TEMP1 <-   summarise(group_by(filter(duo2015_tidy,  OPLEIDINGSVORM == "voltijd onderwijs" &
                                OPLEIDINGSFASE.ACTUEEL == "propedeuse bachelor"), OPLEIDINGSNAAM.ACTUEEL, YEAR) ,combinedMF = sum(FREQUENCY))
# do you still see where the arguments of every command are?
ggplot(data = TEMP1, aes(YEAR, combinedMF)) + geom_line(aes(group = OPLEIDINGSNAAM.ACTUEEL))

As you can see it’s hard to read what happened, or when things break, what arguments belong to which function. further more for every plot call you need to create a temporary dataset. One you will probably forget to remove afterwards.

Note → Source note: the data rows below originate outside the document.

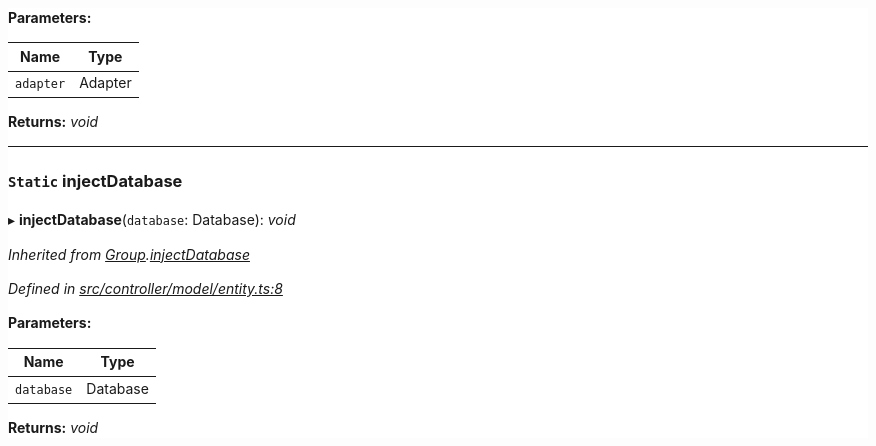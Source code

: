 **Parameters:**

Name | Type |
------ | ------ |
`adapter` | Adapter |

**Returns:** *void*

___

### `Static` injectDatabase

▸ **injectDatabase**(`database`: Database): *void*

*Inherited from [Group](_src_controller_model_group_.group.md).[injectDatabase](_src_controller_model_group_.group.md#static-injectdatabase)*

*Defined in [src/controller/model/entity.ts:8](https://github.com/Koenkk/zigbee-herdsman/blob/master/src/src/controller/model/entity.ts#L8)*

**Parameters:**

Name | Type |
------ | ------ |
`database` | Database |

**Returns:** *void*
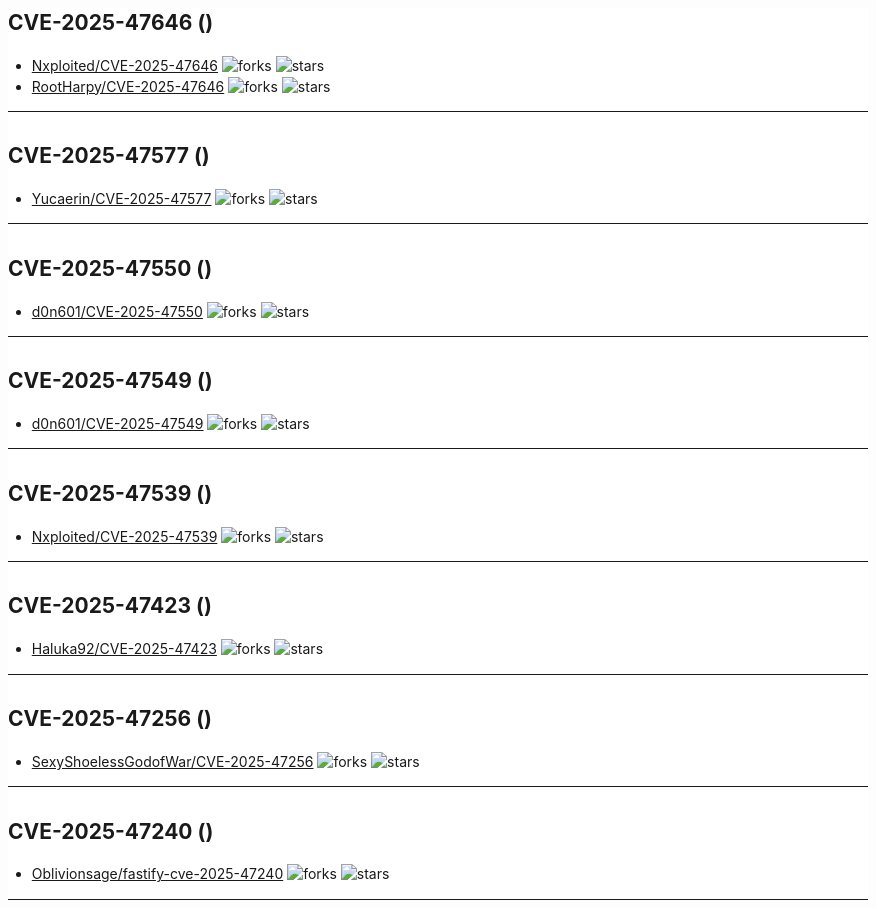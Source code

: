 ## CVE-2025-47646 ()
> 
- [Nxploited/CVE-2025-47646](https://github.com/Nxploited/CVE-2025-47646)	<img alt="forks" src="https://img.shields.io/github/forks/Nxploited/CVE-2025-47646">	<img alt="stars" src="https://img.shields.io/github/stars/Nxploited/CVE-2025-47646">
- [RootHarpy/CVE-2025-47646](https://github.com/RootHarpy/CVE-2025-47646)	<img alt="forks" src="https://img.shields.io/github/forks/RootHarpy/CVE-2025-47646">	<img alt="stars" src="https://img.shields.io/github/stars/RootHarpy/CVE-2025-47646">

---
## CVE-2025-47577 ()
> 
- [Yucaerin/CVE-2025-47577](https://github.com/Yucaerin/CVE-2025-47577)	<img alt="forks" src="https://img.shields.io/github/forks/Yucaerin/CVE-2025-47577">	<img alt="stars" src="https://img.shields.io/github/stars/Yucaerin/CVE-2025-47577">

---
## CVE-2025-47550 ()
> 
- [d0n601/CVE-2025-47550](https://github.com/d0n601/CVE-2025-47550)	<img alt="forks" src="https://img.shields.io/github/forks/d0n601/CVE-2025-47550">	<img alt="stars" src="https://img.shields.io/github/stars/d0n601/CVE-2025-47550">

---
## CVE-2025-47549 ()
> 
- [d0n601/CVE-2025-47549](https://github.com/d0n601/CVE-2025-47549)	<img alt="forks" src="https://img.shields.io/github/forks/d0n601/CVE-2025-47549">	<img alt="stars" src="https://img.shields.io/github/stars/d0n601/CVE-2025-47549">

---
## CVE-2025-47539 ()
> 
- [Nxploited/CVE-2025-47539](https://github.com/Nxploited/CVE-2025-47539)	<img alt="forks" src="https://img.shields.io/github/forks/Nxploited/CVE-2025-47539">	<img alt="stars" src="https://img.shields.io/github/stars/Nxploited/CVE-2025-47539">

---
## CVE-2025-47423 ()
> 
- [Haluka92/CVE-2025-47423](https://github.com/Haluka92/CVE-2025-47423)	<img alt="forks" src="https://img.shields.io/github/forks/Haluka92/CVE-2025-47423">	<img alt="stars" src="https://img.shields.io/github/stars/Haluka92/CVE-2025-47423">

---
## CVE-2025-47256 ()
> 
- [SexyShoelessGodofWar/CVE-2025-47256](https://github.com/SexyShoelessGodofWar/CVE-2025-47256)	<img alt="forks" src="https://img.shields.io/github/forks/SexyShoelessGodofWar/CVE-2025-47256">	<img alt="stars" src="https://img.shields.io/github/stars/SexyShoelessGodofWar/CVE-2025-47256">

---
## CVE-2025-47240 ()
> 
- [Oblivionsage/fastify-cve-2025-47240](https://github.com/Oblivionsage/fastify-cve-2025-47240)	<img alt="forks" src="https://img.shields.io/github/forks/Oblivionsage/fastify-cve-2025-47240">	<img alt="stars" src="https://img.shields.io/github/stars/Oblivionsage/fastify-cve-2025-47240">

---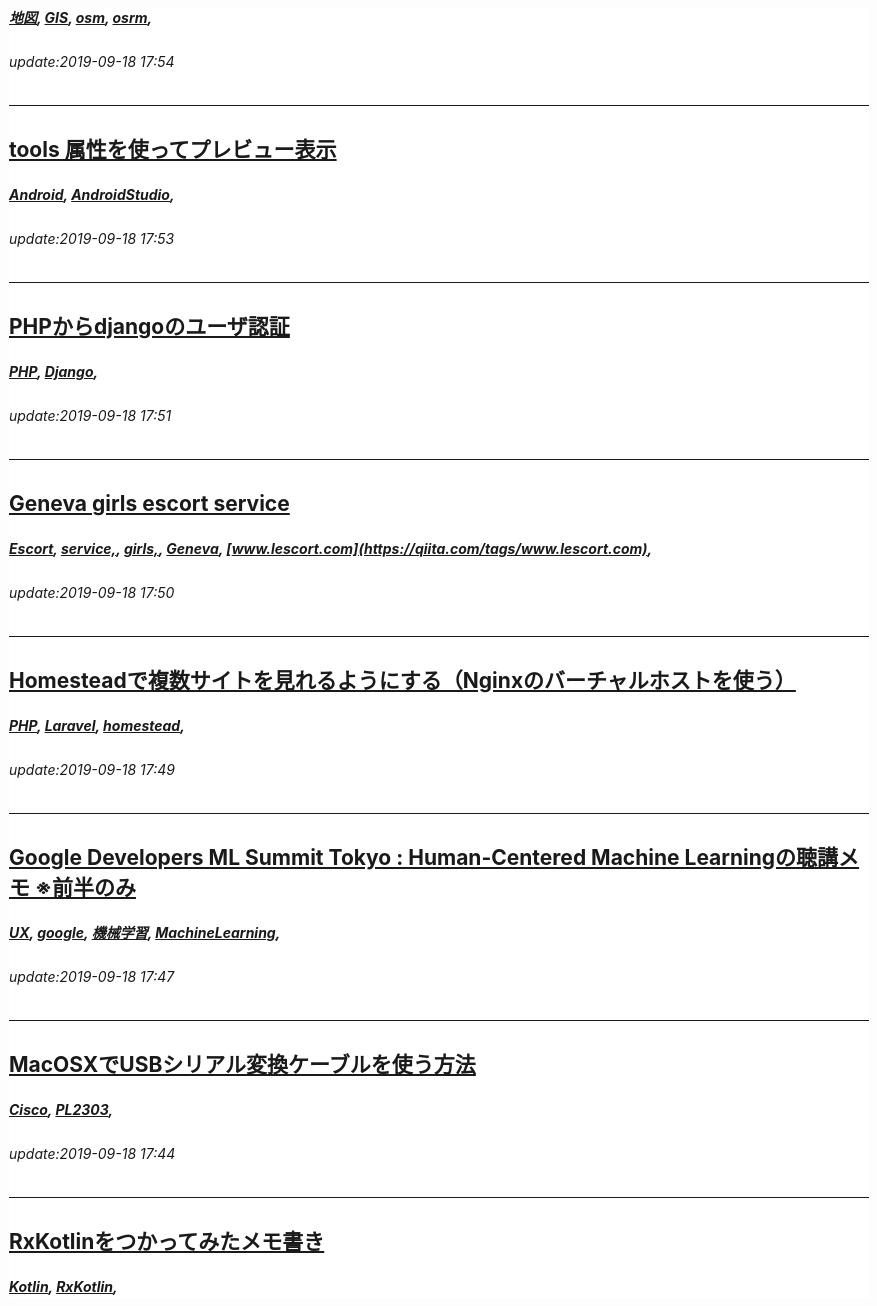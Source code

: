 ##### [地図](https://qiita.com/tags/地図), [GIS](https://qiita.com/tags/GIS), [osm](https://qiita.com/tags/osm), [osrm](https://qiita.com/tags/osrm), 
###### update:2019-09-18 17:54
---
## [tools 属性を使ってプレビュー表示](https://qiita.com/pongi/items/66d8b540d1df2af78772)
##### [Android](https://qiita.com/tags/Android), [AndroidStudio](https://qiita.com/tags/AndroidStudio), 
###### update:2019-09-18 17:53
---
## [PHPからdjangoのユーザ認証](https://qiita.com/tenomoto/items/0d13b579fc75fdee2d15)
##### [PHP](https://qiita.com/tags/PHP), [Django](https://qiita.com/tags/Django), 
###### update:2019-09-18 17:51
---
## [Geneva girls escort service](https://qiita.com/Lescort/items/9df2233cd9e54252badb)
##### [Escort](https://qiita.com/tags/Escort), [service,](https://qiita.com/tags/service,), [girls,](https://qiita.com/tags/girls,), [Geneva](https://qiita.com/tags/Geneva), [www.lescort.com](https://qiita.com/tags/www.lescort.com), 
###### update:2019-09-18 17:50
---
## [Homesteadで複数サイトを見れるようにする（Nginxのバーチャルホストを使う）](https://qiita.com/k_hoso/items/8f7793d22fb23beb3360)
##### [PHP](https://qiita.com/tags/PHP), [Laravel](https://qiita.com/tags/Laravel), [homestead](https://qiita.com/tags/homestead), 
###### update:2019-09-18 17:49
---
## [Google Developers ML Summit Tokyo : Human-Centered Machine Learningの聴講メモ ※前半のみ](https://qiita.com/calderarie/items/1217fde147ab6d8c24ef)
##### [UX](https://qiita.com/tags/UX), [google](https://qiita.com/tags/google), [機械学習](https://qiita.com/tags/機械学習), [MachineLearning](https://qiita.com/tags/MachineLearning), 
###### update:2019-09-18 17:47
---
## [MacOSXでUSBシリアル変換ケーブルを使う方法](https://qiita.com/ume3_/items/0d2af1ced1fab90088e5)
##### [Cisco](https://qiita.com/tags/Cisco), [PL2303](https://qiita.com/tags/PL2303), 
###### update:2019-09-18 17:44
---
## [RxKotlinをつかってみたメモ書き](https://qiita.com/pongi/items/6f222cdfdf7cb560d5cf)
##### [Kotlin](https://qiita.com/tags/Kotlin), [RxKotlin](https://qiita.com/tags/RxKotlin), 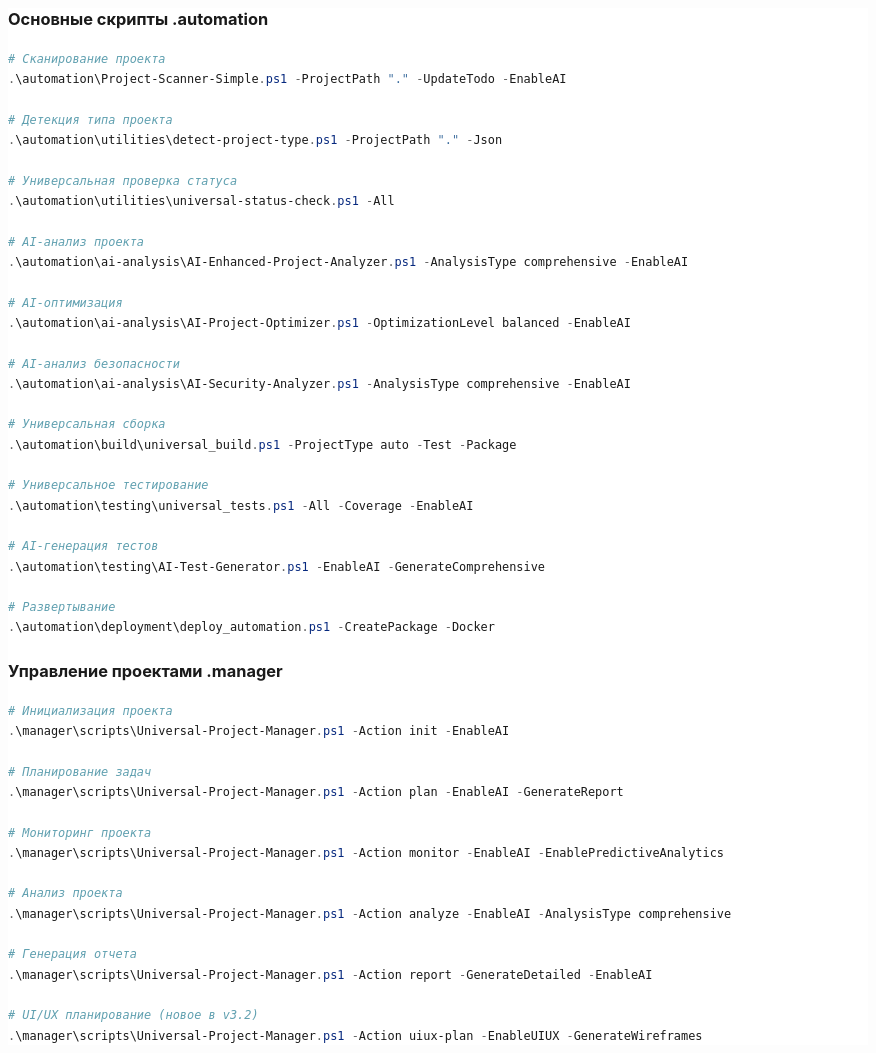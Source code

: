 ### Основные скрипты .automation
```powershell
# Сканирование проекта
.\automation\Project-Scanner-Simple.ps1 -ProjectPath "." -UpdateTodo -EnableAI

# Детекция типа проекта
.\automation\utilities\detect-project-type.ps1 -ProjectPath "." -Json

# Универсальная проверка статуса
.\automation\utilities\universal-status-check.ps1 -All

# AI-анализ проекта
.\automation\ai-analysis\AI-Enhanced-Project-Analyzer.ps1 -AnalysisType comprehensive -EnableAI

# AI-оптимизация
.\automation\ai-analysis\AI-Project-Optimizer.ps1 -OptimizationLevel balanced -EnableAI

# AI-анализ безопасности
.\automation\ai-analysis\AI-Security-Analyzer.ps1 -AnalysisType comprehensive -EnableAI

# Универсальная сборка
.\automation\build\universal_build.ps1 -ProjectType auto -Test -Package

# Универсальное тестирование
.\automation\testing\universal_tests.ps1 -All -Coverage -EnableAI

# AI-генерация тестов
.\automation\testing\AI-Test-Generator.ps1 -EnableAI -GenerateComprehensive

# Развертывание
.\automation\deployment\deploy_automation.ps1 -CreatePackage -Docker
```

### Управление проектами .manager
```powershell
# Инициализация проекта
.\manager\scripts\Universal-Project-Manager.ps1 -Action init -EnableAI

# Планирование задач
.\manager\scripts\Universal-Project-Manager.ps1 -Action plan -EnableAI -GenerateReport

# Мониторинг проекта
.\manager\scripts\Universal-Project-Manager.ps1 -Action monitor -EnableAI -EnablePredictiveAnalytics

# Анализ проекта
.\manager\scripts\Universal-Project-Manager.ps1 -Action analyze -EnableAI -AnalysisType comprehensive

# Генерация отчета
.\manager\scripts\Universal-Project-Manager.ps1 -Action report -GenerateDetailed -EnableAI

# UI/UX планирование (новое в v3.2)
.\manager\scripts\Universal-Project-Manager.ps1 -Action uiux-plan -EnableUIUX -GenerateWireframes
```
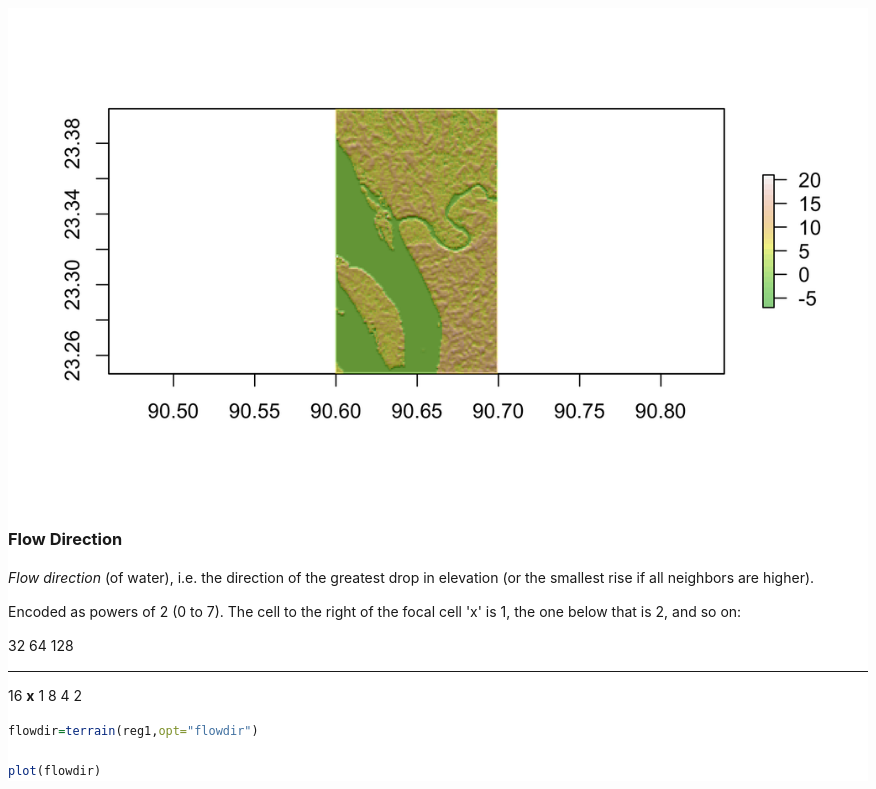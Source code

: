 ![](06_CreatingWorkflows_files/figure-html/unnamed-chunk-26-1.png)



### Flow Direction

_Flow direction_ (of water), i.e. the direction of the greatest drop in elevation (or the smallest rise if all neighbors are higher). 

Encoded as powers of 2 (0 to 7). The cell to the right of the focal cell 'x' is 1, the one below that is 2, and so on:

32	64	    128
--- ---     ---     
16	**x**	  1
8   4       2




```r
flowdir=terrain(reg1,opt="flowdir")

plot(flowdir)
```
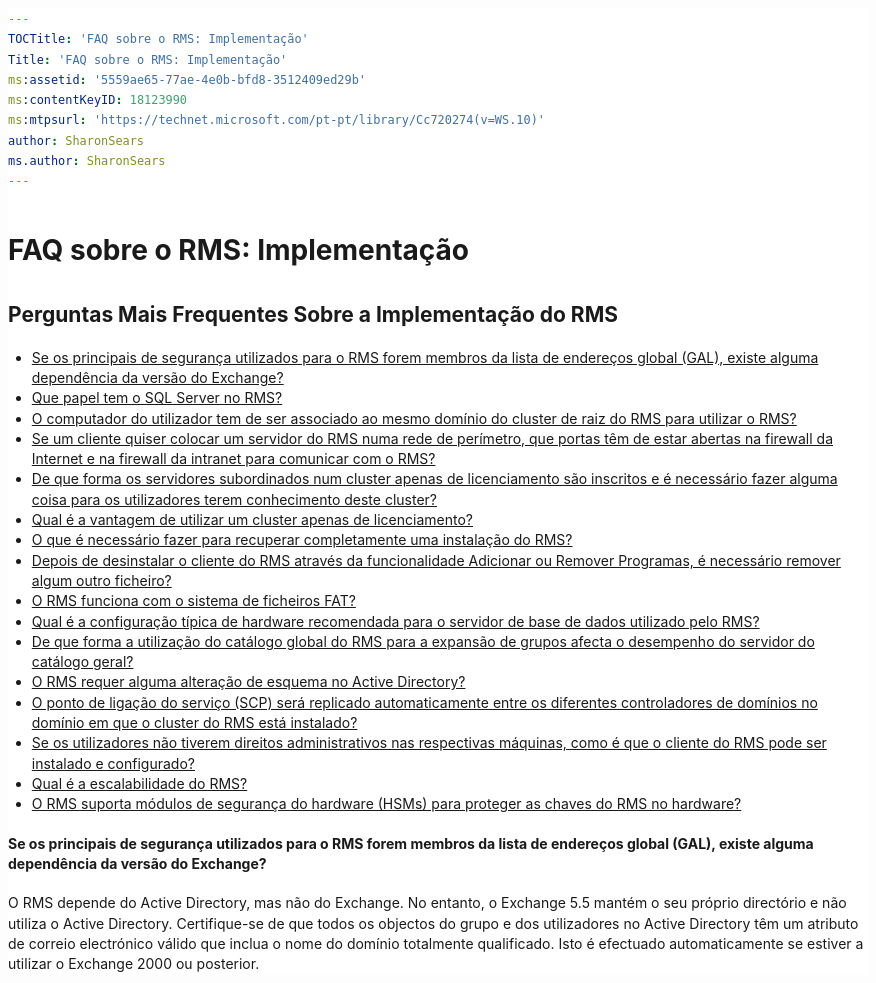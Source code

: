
 ```yaml
---
TOCTitle: 'FAQ sobre o RMS: Implementação'
Title: 'FAQ sobre o RMS: Implementação'
ms:assetid: '5559ae65-77ae-4e0b-bfd8-3512409ed29b'
ms:contentKeyID: 18123990
ms:mtpsurl: 'https://technet.microsoft.com/pt-pt/library/Cc720274(v=WS.10)'
author: SharonSears
ms.author: SharonSears
---
```


FAQ sobre o RMS: Implementação
==============================

Perguntas Mais Frequentes Sobre a Implementação do RMS
------------------------------------------------------

-   [Se os principais de segurança utilizados para o RMS forem membros da lista de endereços global (GAL), existe alguma dependência da versão do Exchange?](#bkmk_20)
-   [Que papel tem o SQL Server no RMS?](#bkmk_21)
-   [O computador do utilizador tem de ser associado ao mesmo domínio do cluster de raiz do RMS para utilizar o RMS?](#bkmk_22)
-   [Se um cliente quiser colocar um servidor do RMS numa rede de perímetro, que portas têm de estar abertas na firewall da Internet e na firewall da intranet para comunicar com o RMS?](#bkmk_23)
-   [De que forma os servidores subordinados num cluster apenas de licenciamento são inscritos e é necessário fazer alguma coisa para os utilizadores terem conhecimento deste cluster?](#bkmk_24)
-   [Qual é a vantagem de utilizar um cluster apenas de licenciamento?](#bkmk_25)
-   [O que é necessário fazer para recuperar completamente uma instalação do RMS?](#bkmk_26)
-   [Depois de desinstalar o cliente do RMS através da funcionalidade Adicionar ou Remover Programas, é necessário remover algum outro ficheiro?](#bkmk_27)
-   [O RMS funciona com o sistema de ficheiros FAT?](#bkmk_28)
-   [Qual é a configuração típica de hardware recomendada para o servidor de base de dados utilizado pelo RMS?](#bkmk_29)
-   [De que forma a utilização do catálogo global do RMS para a expansão de grupos afecta o desempenho do servidor do catálogo geral?](#bkmk_30)
-   [O RMS requer alguma alteração de esquema no Active Directory?](#bkmk_31)
-   [O ponto de ligação do serviço (SCP) será replicado automaticamente entre os diferentes controladores de domínios no domínio em que o cluster do RMS está instalado?](#bkmk_32)
-   [Se os utilizadores não tiverem direitos administrativos nas respectivas máquinas, como é que o cliente do RMS pode ser instalado e configurado?](#bkmk_33)
-   [Qual é a escalabilidade do RMS?](#bkmk_35)
-   [O RMS suporta módulos de segurança do hardware (HSMs) para proteger as chaves do RMS no hardware?](#bkmk_36)

<span id="BKMK_20"></span>
#### Se os principais de segurança utilizados para o RMS forem membros da lista de endereços global (GAL), existe alguma dependência da versão do Exchange?

O RMS depende do Active Directory, mas não do Exchange. No entanto, o Exchange 5.5 mantém o seu próprio directório e não utiliza o Active Directory. Certifique-se de que todos os objectos do grupo e dos utilizadores no Active Directory têm um atributo de correio electrónico válido que inclua o nome do domínio totalmente qualificado. Isto é efectuado automaticamente se estiver a utilizar o Exchange 2000 ou posterior.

The pipe operator works with every command that starts with a data argument and there are ways to make it work with other commands. It really makes your life easier.

End of excursion, why don’t we make some useful plots.

Making plots that look better

There is a lot of information in this dataset. We will need to be more specific in our questions. How many programs are there actually?

There are 666 unique program names.

What code would you use to find this out? 5

Since every bachelor and masters program has a unique name and since bachelors generally give access to multiple masters, there are many many program names. But how many programs are there in the bachelor propedeuse phase?

duo2015_tidy %>% filter(OPLEIDINGSVORM == "voltijd onderwijs" &
                                OPLEIDINGSFASE.ACTUEEL == "propedeuse bachelor") %>%
        distinct(OPLEIDINGSNAAM.ACTUEEL) 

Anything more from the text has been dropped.